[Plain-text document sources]
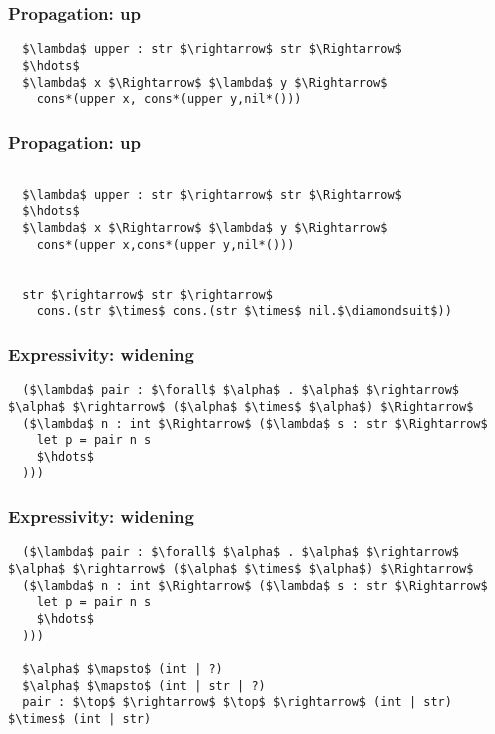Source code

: \documentclass{beamer}
\begin{document}
\begin{frame}[fragile]
  \frametitle{Propagation: up}

  \begin{lstlisting}
  $\lambda$ upper : str $\rightarrow$ str $\Rightarrow$
  $\hdots$
  $\lambda$ x $\Rightarrow$ $\lambda$ y $\Rightarrow$
    cons*(upper x, cons*(upper y,nil*()))
  \end{lstlisting}

\end{frame}

\begin{frame}[fragile]
  \frametitle{Propagation: up}

  \begin{lstlisting}

  $\lambda$ upper : str $\rightarrow$ str $\Rightarrow$
  $\hdots$
  $\lambda$ x $\Rightarrow$ $\lambda$ y $\Rightarrow$
    cons*(upper x,cons*(upper y,nil*()))


  str $\rightarrow$ str $\rightarrow$
    cons.(str $\times$ cons.(str $\times$ nil.$\diamondsuit$))
  \end{lstlisting}

\end{frame}

\begin{frame}[fragile]
  \frametitle{Expressivity: widening}

  \begin{lstlisting}
  ($\lambda$ pair : $\forall$ $\alpha$ . $\alpha$ $\rightarrow$ $\alpha$ $\rightarrow$ ($\alpha$ $\times$ $\alpha$) $\Rightarrow$ 
  ($\lambda$ n : int $\Rightarrow$ ($\lambda$ s : str $\Rightarrow$ 
    let p = pair n s
    $\hdots$
  )))

  \end{lstlisting}
\end{frame}


\begin{frame}[fragile]
  \frametitle{Expressivity: widening}

  \begin{lstlisting}
  ($\lambda$ pair : $\forall$ $\alpha$ . $\alpha$ $\rightarrow$ $\alpha$ $\rightarrow$ ($\alpha$ $\times$ $\alpha$) $\Rightarrow$ 
  ($\lambda$ n : int $\Rightarrow$ ($\lambda$ s : str $\Rightarrow$ 
    let p = pair n s
    $\hdots$
  )))

  $\alpha$ $\mapsto$ (int | ?) 
  $\alpha$ $\mapsto$ (int | str | ?)
  pair : $\top$ $\rightarrow$ $\top$ $\rightarrow$ (int | str) $\times$ (int | str)

  \end{lstlisting}
\end{frame}
\end{document}
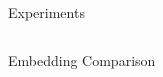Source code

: \documentclass[final]{beamer}
\newlength{\onecolwid}
\newlength{\twocolwid}
\begin{document}
\begin{frame}[t]
\begin{columns}[t]
\begin{column}{\twocolwid}
\begin{columns}[t,totalwidth=\twocolwid]
\begin{column}{\onecolwid}
\begin{block}{Experiments}
                        \end{block}


                    \end{column} %

                \end{columns} %

                \begin{block}{Embedding Comparison}


\end{block}
\end{column}
\end{columns}
\end{frame}
\end{document}
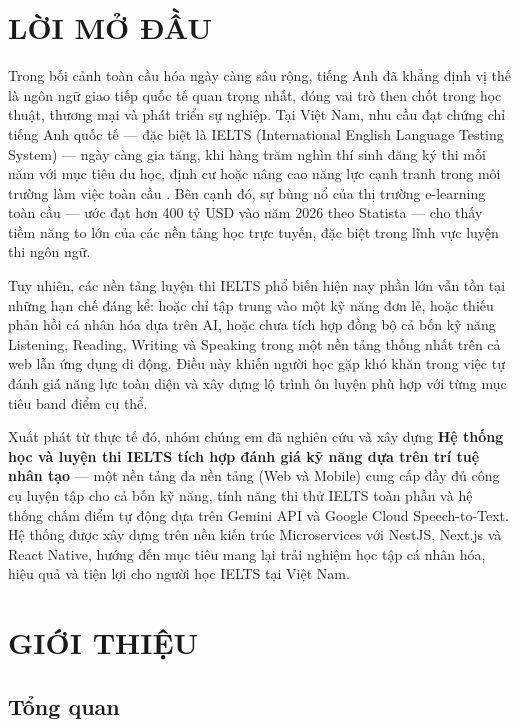 \documentclass[a4paper,12pt]{extreport}
\begin{document}
\newpage
{} 
\setcounter{page}{1}
\pagestyle{mainstyle} 

\chapter*{LỜI MỞ ĐẦU}
\thispagestyle{mainstyle} 
Trong bối cảnh toàn cầu hóa ngày càng sâu rộng, tiếng Anh đã khẳng định vị thế là ngôn ngữ giao tiếp quốc tế quan trọng nhất, đóng vai trò then chốt trong học thuật, thương mại và phát triển sự nghiệp. Tại Việt Nam, nhu cầu đạt chứng chỉ tiếng Anh quốc tế — đặc biệt là IELTS (International English Language Testing System) — ngày càng gia tăng, khi hàng trăm nghìn thí sinh đăng ký thi mỗi năm với mục tiêu du học, định cư hoặc nâng cao năng lực cạnh tranh trong môi trường làm việc toàn cầu \cite{ielts-global-stats}. Bên cạnh đó, sự bùng nổ của thị trường e-learning toàn cầu — ước đạt hơn 400 tỷ USD vào năm 2026 theo Statista \cite{statista-elearning} — cho thấy tiềm năng to lớn của các nền tảng học trực tuyến, đặc biệt trong lĩnh vực luyện thi ngôn ngữ.

Tuy nhiên, các nền tảng luyện thi IELTS phổ biến hiện nay phần lớn vẫn tồn tại những hạn chế đáng kể: hoặc chỉ tập trung vào một kỹ năng đơn lẻ, hoặc thiếu phản hồi cá nhân hóa dựa trên AI, hoặc chưa tích hợp đồng bộ cả bốn kỹ năng Listening, Reading, Writing và Speaking trong một nền tảng thống nhất trên cả web lẫn ứng dụng di động. Điều này khiến người học gặp khó khăn trong việc tự đánh giá năng lực toàn diện và xây dựng lộ trình ôn luyện phù hợp với từng mục tiêu band điểm cụ thể.

Xuất phát từ thực tế đó, nhóm chúng em đã nghiên cứu và xây dựng \textbf{Hệ thống học và luyện thi IELTS tích hợp đánh giá kỹ năng dựa trên trí tuệ nhân tạo} — một nền tảng đa nền tảng (Web và Mobile) cung cấp đầy đủ công cụ luyện tập cho cả bốn kỹ năng, tính năng thi thử IELTS toàn phần và hệ thống chấm điểm tự động dựa trên Gemini API và Google Cloud Speech-to-Text. Hệ thống được xây dựng trên nền kiến trúc Microservices với NestJS, Next.js và React Native, hướng đến mục tiêu mang lại trải nghiệm học tập cá nhân hóa, hiệu quả và tiện lợi cho người học IELTS tại Việt Nam.

\chapter{GIỚI THIỆU}

\section{Tổng quan}
\end{document}

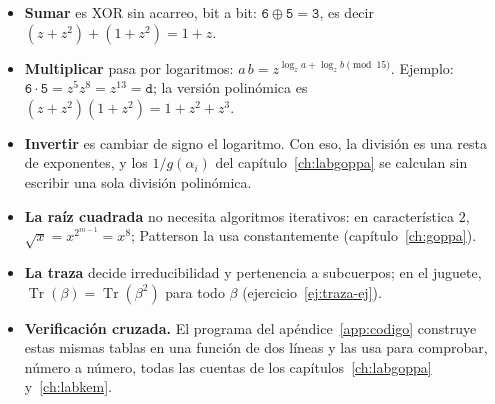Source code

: \documentclass[11pt,a4paper,oneside]{report}
\DeclareMathOperator{\Tr}{Tr}
\begin{document}
\begin{itemize}[leftmargin=1.5em,itemsep=3pt]
  \item \textbf{Sumar} es XOR sin acarreo, bit a bit:
        $\mathtt{6}\oplus\mathtt{5}=\mathtt{3}$, es decir
        $(z+z^2)+(1+z^2)=1+z$.
  \item \textbf{Multiplicar} pasa por logaritmos:
        $a\,b=z^{\log_z a+\log_z b \pmod{15}}$. Ejemplo:
        $\mathtt{6}\cdot\mathtt{5}=z^{5}z^{8}=z^{13}=\mathtt{d}$;
        la versión polinómica es
        $(z+z^2)(1+z^2)=1+z^2+z^3$.
  \item \textbf{Invertir} es cambiar de signo el logaritmo. Con eso,
        la división es una resta de exponentes, y los
        $1/g(\alpha_i)$ del capítulo~\ref{ch:labgoppa} se calculan
        sin escribir una sola división polinómica.
  \item \textbf{La raíz cuadrada} no necesita algoritmos iterativos:
        en característica $2$, $\sqrt{x}=x^{2^{m-1}}=x^8$; Patterson
        la usa constantemente (capítulo~\ref{ch:goppa}).
  \item \textbf{La traza} decide irreducibilidad y pertenencia a
        subcuerpos; en el juguete, $\Tr(\beta)=\Tr(\beta^2)$ para
        todo $\beta$ (ejercicio~\ref{ej:traza-ej}).
  \item \textbf{Verificación cruzada.} El programa del
        apéndice~\ref{app:codigo} construye estas mismas tablas en
        una función de dos líneas y las usa para comprobar, número a
        número, todas las cuentas de los
        capítulos~\ref{ch:labgoppa} y~\ref{ch:labkem}.
\end{itemize}

\end{document}

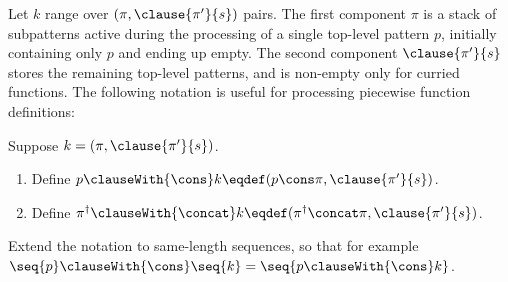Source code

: Let $k$ range over $(\pi, \clause{\pi'}{s})$ pairs. The first component $\pi$ is a stack of subpatterns active
during the processing of a single top-level pattern $p$, initially containing only $p$ and ending up empty.
The second component $\clause{\pi'}{s}$ stores the remaining top-level patterns, and is non-empty only for
curried functions. The following notation is useful for processing piecewise function definitions:

\begin{definition}
   Suppose $k = (\pi, \clause{\pi'}{s})$.
   \begin{enumerate}
      \item Define $p \clauseWith{\cons} k \eqdef (p \cons \pi, \clause{\pi'}{s})$.
      \item Define $\pi^\dagger \clauseWith{\concat} k \eqdef (\pi^\dagger \concat \pi, \clause{\pi'}{s})$.
   \end{enumerate}
   Extend the notation to same-length sequences, so that for example $\seq{p} \clauseWith{\cons} \seq{k} = \seq{p \clauseWith{\cons} k}$.
\end{definition}





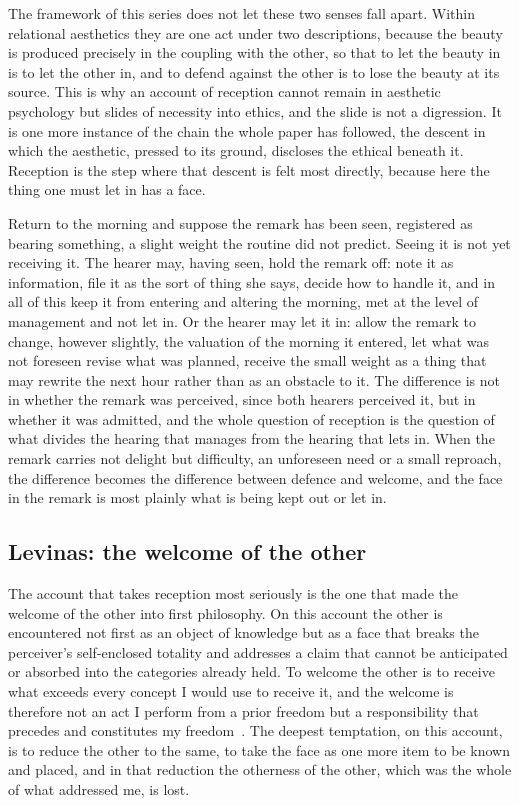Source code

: The framework of this series does not let these two senses fall apart. Within relational aesthetics they are one act under two descriptions, because the beauty is produced precisely in the coupling with the other, so that to let the beauty in is to let the other in, and to defend against the other is to lose the beauty at its source. This is why an account of reception cannot remain in aesthetic psychology but slides of necessity into ethics, and the slide is not a digression. It is one more instance of the chain the whole paper has followed, the descent in which the aesthetic, pressed to its ground, discloses the ethical beneath it. Reception is the step where that descent is felt most directly, because here the thing one must let in has a face.

\begin{casebox}
Return to the morning and suppose the remark has been seen, registered as bearing something, a slight weight the routine did not predict. Seeing it is not yet receiving it. The hearer may, having seen, hold the remark off: note it as information, file it as the sort of thing she says, decide how to handle it, and in all of this keep it from entering and altering the morning, met at the level of management and not let in. Or the hearer may let it in: allow the remark to change, however slightly, the valuation of the morning it entered, let what was not foreseen revise what was planned, receive the small weight as a thing that may rewrite the next hour rather than as an obstacle to it. The difference is not in whether the remark was perceived, since both hearers perceived it, but in whether it was admitted, and the whole question of reception is the question of what divides the hearing that manages from the hearing that lets in. When the remark carries not delight but difficulty, an unforeseen need or a small reproach, the difference becomes the difference between defence and welcome, and the face in the remark is most plainly what is being kept out or let in.
\end{casebox}

\subsection{Levinas: the welcome of the other}
\label{p22:sub:reception-levinas}

The account that takes reception most seriously is the one that made the welcome of the other into first philosophy. On this account the other is encountered not first as an object of knowledge but as a face that breaks the perceiver's self-enclosed totality and addresses a claim that cannot be anticipated or absorbed into the categories already held. To welcome the other is to receive what exceeds every concept I would use to receive it, and the welcome is therefore not an act I perform from a prior freedom but a responsibility that precedes and constitutes my freedom~\parencite{levinas_totality}. The deepest temptation, on this account, is to reduce the other to the same, to take the face as one more item to be known and placed, and in that reduction the otherness of the other, which was the whole of what addressed me, is lost.

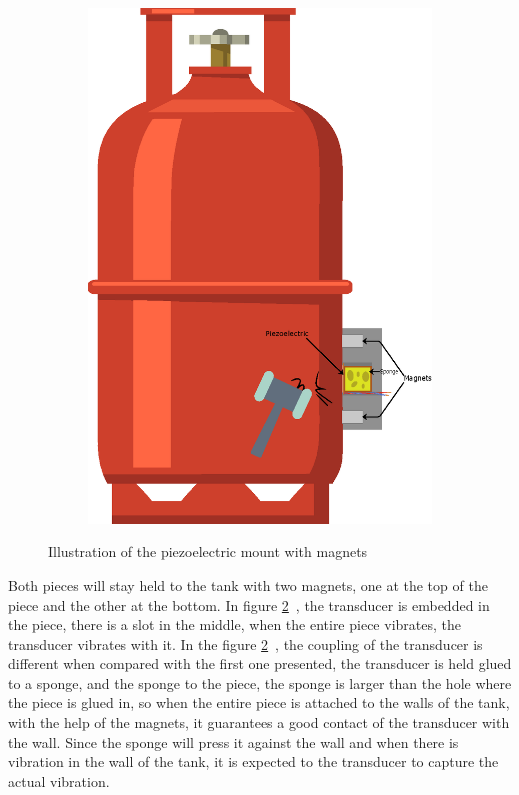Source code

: \begin{figure}[]
\begin{subfigure}{0.3\textwidth}
        \includegraphics[width=\linewidth]{Chapters/4CHP/Figures/PiezoMagnets.eps}
        \caption{}{}
        \label{subfig:piezosponge}
    \end{subfigure}
    \caption{Illustration of the piezoelectric mount with magnets}{}
    \label{fig:coupPiezo}
\end{figure}
Both pieces will stay held to the tank with two magnets, one at the top of the piece and the other at the bottom. In figure \ref{fig:coupPiezo}~, the transducer is embedded in the piece, there is a slot in the middle, when the entire piece vibrates, the transducer vibrates with it. In the figure \ref{fig:coupPiezo}~, the coupling of the transducer is different when compared with the first one presented, the transducer is held glued to a sponge, and the sponge to the piece, the sponge is larger than the hole where the piece is glued in, so when the entire piece is attached to the walls of the tank, with the help of the magnets, it guarantees a good contact of the transducer with the wall. Since the sponge will press it against the wall and when there is vibration in the wall of the tank, it is expected to the transducer to capture the actual vibration.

— ASSIGNMENT —
Work out how many lines in the data hold the word "columns"; reply with the number alone.

— ANSWER SPACE —
4